Improved revenue mobilisation by urban local
bodies
Through
the 73rd and 74th Constitutional amendments, rural
and urban local bodies have been granted constitutional status and
devolved various administrative and developmental powers. The local
bodies have been given substantial authority to mobilise their own
resources through taxes and user charges to finance higher proportion of
their growing expenditure needs. In view of the state’s present fiscal
scenario, it has become even more imperative for local bodies to exploit
the powers to the hilt to garner financial resources on their own.
Property Tax reforms have already been initiated, while
identification of appropriate sources for indirect taxes are under
consideration. Simultaneously, the ULBs need to significantly enhance
efficiency and accountability in their expenditure.
Core Investment Programme
The
state of infrastructure, both physical and social, is acting as a drag
on growth in Madhya Pradesh. The sector calls for urgent intervention if
the growth process is to be accelerated and states finances are to
benefit. Alongwith the requirement of funds for proper maintenance of
existing assets, infusion of resources for new projects is extremely
critical.
Fresh
investments on the plan side of the budget would be targeted
specifically towards priority or new thrust areas. A Draft Core
Investment Programme (CIP), has been prepared for sustainable and
optimal utilisation of resources, with judicious trade-offs. The CIP
will be protected in the budget and further steps will be taken by
Planning Department to institutionalise the CIP process for the future.
District Plans
To
carry the process of decentralisation to its logical conclusion the
Government of Madhya Pradesh has decided to formulate District Plans
from the year 2002-2003. District Plans are being prepared by the
District Planning Committees on the basis of an assessment of needs
& resources which include both State assistance for District Plans
and locally available resources. The district plans are integrated into
Sectoral State level Plans. Decentralised planning is expected to yield
better results in terms of plan implementation and economic development
of the State.
Privatisation of Infrastructure
While
maintaining the momentum of public expenditure, private capital needs to
be attracted towards infrastructure development. The state would create
an enabling environment for privatisation through BOT and other
mechanisms for new assets. The PWD
and the MP Rajya Setu Nirman Nigam (MPRSNN) have introduced the
Maintain-Operate-Transfer (MOT) system on selected roads. This can be
extended to other roads and also to bridges where tolling has been
discontinued.
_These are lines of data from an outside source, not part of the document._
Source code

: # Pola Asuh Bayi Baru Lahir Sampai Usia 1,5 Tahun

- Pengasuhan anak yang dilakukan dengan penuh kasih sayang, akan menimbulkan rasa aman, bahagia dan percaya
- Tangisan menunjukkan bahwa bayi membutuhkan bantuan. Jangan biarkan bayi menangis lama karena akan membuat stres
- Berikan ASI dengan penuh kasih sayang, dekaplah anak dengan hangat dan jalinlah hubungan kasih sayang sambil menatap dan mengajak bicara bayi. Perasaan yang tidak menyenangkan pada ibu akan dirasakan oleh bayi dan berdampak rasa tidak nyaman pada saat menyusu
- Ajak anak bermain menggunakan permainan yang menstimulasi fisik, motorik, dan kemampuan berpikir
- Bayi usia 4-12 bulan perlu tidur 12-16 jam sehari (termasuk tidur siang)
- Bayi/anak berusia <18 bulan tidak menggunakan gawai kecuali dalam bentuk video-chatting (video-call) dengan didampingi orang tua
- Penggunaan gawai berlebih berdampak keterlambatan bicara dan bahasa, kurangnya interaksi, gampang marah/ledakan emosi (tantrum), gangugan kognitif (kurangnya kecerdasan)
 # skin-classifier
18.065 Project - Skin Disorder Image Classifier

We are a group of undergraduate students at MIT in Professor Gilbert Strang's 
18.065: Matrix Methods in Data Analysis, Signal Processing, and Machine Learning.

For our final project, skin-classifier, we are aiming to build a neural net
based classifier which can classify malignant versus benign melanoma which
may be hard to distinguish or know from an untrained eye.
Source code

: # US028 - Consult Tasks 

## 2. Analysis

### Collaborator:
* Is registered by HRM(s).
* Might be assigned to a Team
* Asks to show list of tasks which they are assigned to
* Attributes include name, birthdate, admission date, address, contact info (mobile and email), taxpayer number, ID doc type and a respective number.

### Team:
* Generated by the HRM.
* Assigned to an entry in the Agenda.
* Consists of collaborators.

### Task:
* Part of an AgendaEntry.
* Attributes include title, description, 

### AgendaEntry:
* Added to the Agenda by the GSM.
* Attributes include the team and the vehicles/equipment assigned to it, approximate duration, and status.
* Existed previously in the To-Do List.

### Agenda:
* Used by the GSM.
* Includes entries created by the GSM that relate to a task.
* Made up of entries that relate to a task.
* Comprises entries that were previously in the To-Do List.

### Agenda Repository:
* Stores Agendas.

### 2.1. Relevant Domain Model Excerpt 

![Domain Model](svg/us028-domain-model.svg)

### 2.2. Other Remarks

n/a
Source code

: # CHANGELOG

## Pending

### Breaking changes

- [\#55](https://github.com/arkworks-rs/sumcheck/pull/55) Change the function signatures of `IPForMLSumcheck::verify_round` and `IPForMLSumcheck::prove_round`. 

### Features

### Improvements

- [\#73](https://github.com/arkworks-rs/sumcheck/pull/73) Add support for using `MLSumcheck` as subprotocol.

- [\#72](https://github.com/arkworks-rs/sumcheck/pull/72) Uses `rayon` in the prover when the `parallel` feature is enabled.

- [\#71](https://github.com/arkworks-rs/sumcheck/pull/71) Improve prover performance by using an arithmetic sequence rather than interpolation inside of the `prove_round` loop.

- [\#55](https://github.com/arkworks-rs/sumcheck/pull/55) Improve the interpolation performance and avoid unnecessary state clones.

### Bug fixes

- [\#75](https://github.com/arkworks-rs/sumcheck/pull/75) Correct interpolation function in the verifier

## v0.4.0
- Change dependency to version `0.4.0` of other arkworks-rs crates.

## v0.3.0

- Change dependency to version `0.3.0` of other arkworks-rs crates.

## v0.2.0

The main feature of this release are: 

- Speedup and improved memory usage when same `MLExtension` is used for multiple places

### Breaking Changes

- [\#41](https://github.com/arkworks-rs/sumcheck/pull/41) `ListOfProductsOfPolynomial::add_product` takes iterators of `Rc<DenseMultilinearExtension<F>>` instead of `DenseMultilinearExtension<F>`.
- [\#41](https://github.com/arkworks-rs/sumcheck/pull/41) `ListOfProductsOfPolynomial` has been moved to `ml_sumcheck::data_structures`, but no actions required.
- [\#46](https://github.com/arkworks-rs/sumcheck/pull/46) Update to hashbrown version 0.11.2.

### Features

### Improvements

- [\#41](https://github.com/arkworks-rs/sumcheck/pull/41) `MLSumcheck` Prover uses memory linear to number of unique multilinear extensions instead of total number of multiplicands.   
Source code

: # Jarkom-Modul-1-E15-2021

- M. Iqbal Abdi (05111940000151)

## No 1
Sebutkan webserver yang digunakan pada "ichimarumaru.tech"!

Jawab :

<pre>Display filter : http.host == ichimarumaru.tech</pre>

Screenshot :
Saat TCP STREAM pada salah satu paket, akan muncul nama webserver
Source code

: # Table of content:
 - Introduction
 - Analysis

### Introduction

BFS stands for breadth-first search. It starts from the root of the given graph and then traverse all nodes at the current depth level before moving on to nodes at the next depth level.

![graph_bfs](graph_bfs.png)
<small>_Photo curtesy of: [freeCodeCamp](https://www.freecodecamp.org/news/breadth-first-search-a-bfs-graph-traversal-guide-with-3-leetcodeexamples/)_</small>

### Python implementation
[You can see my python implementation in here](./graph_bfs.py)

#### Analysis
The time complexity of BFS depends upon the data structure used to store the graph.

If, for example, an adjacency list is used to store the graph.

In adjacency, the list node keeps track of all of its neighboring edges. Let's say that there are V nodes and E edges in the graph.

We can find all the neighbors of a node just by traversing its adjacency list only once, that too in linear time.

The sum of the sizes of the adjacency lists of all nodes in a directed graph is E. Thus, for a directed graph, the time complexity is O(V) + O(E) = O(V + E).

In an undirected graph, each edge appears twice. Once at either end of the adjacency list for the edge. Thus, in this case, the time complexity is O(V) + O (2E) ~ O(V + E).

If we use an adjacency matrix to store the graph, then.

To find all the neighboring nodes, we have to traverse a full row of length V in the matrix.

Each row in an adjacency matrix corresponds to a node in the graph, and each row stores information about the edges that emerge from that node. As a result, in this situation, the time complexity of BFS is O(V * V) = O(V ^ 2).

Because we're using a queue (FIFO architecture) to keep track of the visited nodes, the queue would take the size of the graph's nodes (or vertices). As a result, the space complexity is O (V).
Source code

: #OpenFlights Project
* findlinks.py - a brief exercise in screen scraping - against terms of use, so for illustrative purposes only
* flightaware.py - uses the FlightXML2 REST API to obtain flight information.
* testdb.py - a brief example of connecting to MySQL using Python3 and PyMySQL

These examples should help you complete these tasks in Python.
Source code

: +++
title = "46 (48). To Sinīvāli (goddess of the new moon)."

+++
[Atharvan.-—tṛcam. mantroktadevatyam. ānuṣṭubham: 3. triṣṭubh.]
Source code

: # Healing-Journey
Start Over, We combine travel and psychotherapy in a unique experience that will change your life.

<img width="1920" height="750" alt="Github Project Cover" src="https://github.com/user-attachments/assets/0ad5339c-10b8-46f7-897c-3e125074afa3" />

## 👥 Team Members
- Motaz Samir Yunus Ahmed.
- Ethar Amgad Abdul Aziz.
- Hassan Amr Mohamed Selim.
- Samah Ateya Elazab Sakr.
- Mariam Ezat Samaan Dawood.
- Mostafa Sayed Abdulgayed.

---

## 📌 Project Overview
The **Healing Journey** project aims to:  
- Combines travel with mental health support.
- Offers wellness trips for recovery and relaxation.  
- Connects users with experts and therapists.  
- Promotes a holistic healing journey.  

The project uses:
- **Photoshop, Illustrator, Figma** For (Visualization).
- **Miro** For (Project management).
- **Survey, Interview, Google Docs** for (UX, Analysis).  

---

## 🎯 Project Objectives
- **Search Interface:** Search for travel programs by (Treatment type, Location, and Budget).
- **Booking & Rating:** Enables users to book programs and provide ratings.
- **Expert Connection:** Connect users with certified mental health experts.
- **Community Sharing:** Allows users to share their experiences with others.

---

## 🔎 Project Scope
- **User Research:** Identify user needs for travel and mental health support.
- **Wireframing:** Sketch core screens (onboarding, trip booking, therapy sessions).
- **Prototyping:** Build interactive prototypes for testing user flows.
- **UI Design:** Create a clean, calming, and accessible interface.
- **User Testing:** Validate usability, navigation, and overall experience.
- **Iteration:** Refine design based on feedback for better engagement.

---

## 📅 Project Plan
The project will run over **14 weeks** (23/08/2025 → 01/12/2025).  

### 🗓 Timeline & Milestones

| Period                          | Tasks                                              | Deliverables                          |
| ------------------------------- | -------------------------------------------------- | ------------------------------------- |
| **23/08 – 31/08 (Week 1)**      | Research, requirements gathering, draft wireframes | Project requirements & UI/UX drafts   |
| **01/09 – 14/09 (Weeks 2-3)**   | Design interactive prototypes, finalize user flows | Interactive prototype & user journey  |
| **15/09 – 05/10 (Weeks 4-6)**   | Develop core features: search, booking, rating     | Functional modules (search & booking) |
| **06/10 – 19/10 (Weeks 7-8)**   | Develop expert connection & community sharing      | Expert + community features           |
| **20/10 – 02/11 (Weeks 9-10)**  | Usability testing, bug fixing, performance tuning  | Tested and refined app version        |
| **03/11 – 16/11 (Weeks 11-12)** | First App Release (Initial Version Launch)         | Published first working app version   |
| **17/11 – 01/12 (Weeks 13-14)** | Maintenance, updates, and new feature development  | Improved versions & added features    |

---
In addition, Rehabilitation and
O&M of power, irrigation, urban utilities and transport services may
be contracted out, not only to increase efficiency, but also to free
scarce resources which may more fruitfully be used for creation of fresh
infrastructure, especially in sectors where private capital is hard to
come by.
INSTITUTIONAL STRENGTHENING OF THE FINANCE DEPARTMENT
In
addition to the above, the state government is attempting institutional
strengthening of the Finance department through a computerised MIS. This
system would link the Treasury, Budget Directorate, State Budgeting And
Fiscal Analysis Unit, Accountant General, RBI, etc. and allow the
concerned officers of the Finance Department to monitor the revenues and
expenditure position, online, on a regular basis.